We may be forced into singing at next week’s Lindsay City Council meeting:  our City Manager has once again reduced our rights to participate in city council meetings with the full blessing of (but without a decision by) the Council.
It’s not the first time.  After the Feb. 14, 2012 meeting, where I’d insisted that the public had a right to ask for the removal of items from the consent calendar according to wording on the agenda, they took that wording out.  

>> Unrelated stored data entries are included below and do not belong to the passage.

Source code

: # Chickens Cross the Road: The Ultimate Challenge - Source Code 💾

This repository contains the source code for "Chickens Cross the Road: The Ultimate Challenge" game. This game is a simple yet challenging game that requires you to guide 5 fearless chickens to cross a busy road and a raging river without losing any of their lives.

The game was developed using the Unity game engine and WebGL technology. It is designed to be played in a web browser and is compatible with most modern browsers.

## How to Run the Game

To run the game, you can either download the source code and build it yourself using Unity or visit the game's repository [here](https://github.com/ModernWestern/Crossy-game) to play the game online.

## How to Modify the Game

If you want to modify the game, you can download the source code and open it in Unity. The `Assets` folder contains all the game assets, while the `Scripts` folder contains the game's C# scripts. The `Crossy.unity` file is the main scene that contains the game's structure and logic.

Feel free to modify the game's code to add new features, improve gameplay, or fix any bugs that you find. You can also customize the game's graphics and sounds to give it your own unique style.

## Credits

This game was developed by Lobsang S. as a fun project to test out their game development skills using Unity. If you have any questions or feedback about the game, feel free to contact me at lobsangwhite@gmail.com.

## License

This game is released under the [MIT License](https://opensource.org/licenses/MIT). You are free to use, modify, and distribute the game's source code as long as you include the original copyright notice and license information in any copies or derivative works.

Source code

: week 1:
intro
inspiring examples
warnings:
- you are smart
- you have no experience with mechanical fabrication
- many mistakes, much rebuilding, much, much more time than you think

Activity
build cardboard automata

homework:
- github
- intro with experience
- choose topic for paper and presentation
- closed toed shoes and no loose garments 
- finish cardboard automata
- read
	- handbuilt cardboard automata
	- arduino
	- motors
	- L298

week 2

By the March 13, 2012 meeting, they’d taken out another sentence, this one from the paragraph defining public participation on the agenda packet cover sheet: “To place an item on the Council agenda, you must contact the City Clerk or City Manager’s Department before 12:00 noon on the Wednesday immediately preceding the meeting to have the item placed on the agenda.”  After I’d asked for months about how to get an item on the agenda, that missing sentence was finally replaced in the June 12 packet cover sheet with this one: “If a member of the public wishes for an item to be placed on an agenda, he/she may also ask at this time (during the public comment period) but the Council will make the ultimate decision whether to place a requested item on a future agenda and is under no obligation to do so.”
On that same cover sheet I discovered the most recent disappeared/replaced sentence, which eliminates the right to speak to agenda items when they come up for discussion.  The missing sentence said:  “Those who wish to be heard on matters on the agenda should indicate their desire to speak when the item is ready for discussion.”  It had been replaced with “Members of the public are welcome to make their comments during the public comment portion of the agenda, as this is the place for public participation per the Brown Act.” This completely limits public participation in council meetings to the three minute public comment period (except during public hearings).  

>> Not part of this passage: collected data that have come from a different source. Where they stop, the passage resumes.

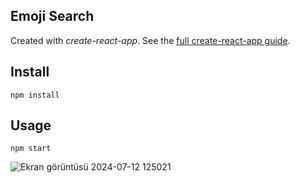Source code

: Emoji Search
---

Created with *create-react-app*. See the [full create-react-app guide](https://github.com/facebookincubator/create-react-app/blob/master/packages/react-scripts/template/README.md).



Install
---

`npm install`



Usage
---

`npm start`

![Ekran görüntüsü 2024-07-12 125021](https://github.com/user-attachments/assets/33538b7c-6d45-4918-94f2-79adb1bea3fa)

Whether the Brown Act says that or not is a matter of interpretation, however.  The League of California Cities’ fine guide to the Brown Act says “Every agenda for a regular meeting must allow members of the public to speak on any item of interest, so long as the item is within the subject matter jurisdiction of the legislative body.  Further, the public must be allowed to speak on a specific item of business before or during the legislative body’s consideration of it.”
Our city’s attorneys seem to be interpreting the Brown Act’s word “before” as “way before,” like during the public comment period.  But if the League of California Cities thought that, they wouldn’t have used the word Further.
When they Nazi’s took away the Jews’ rights, they didn’t do it all at once.  They did it one small piece at a time, quietly, until it was too late for anyone to protest the dehumanizing effect of being without citizenship.  Come exert your ownership over this place we live in - let your presence be felt at Tuesday’s city council meeting.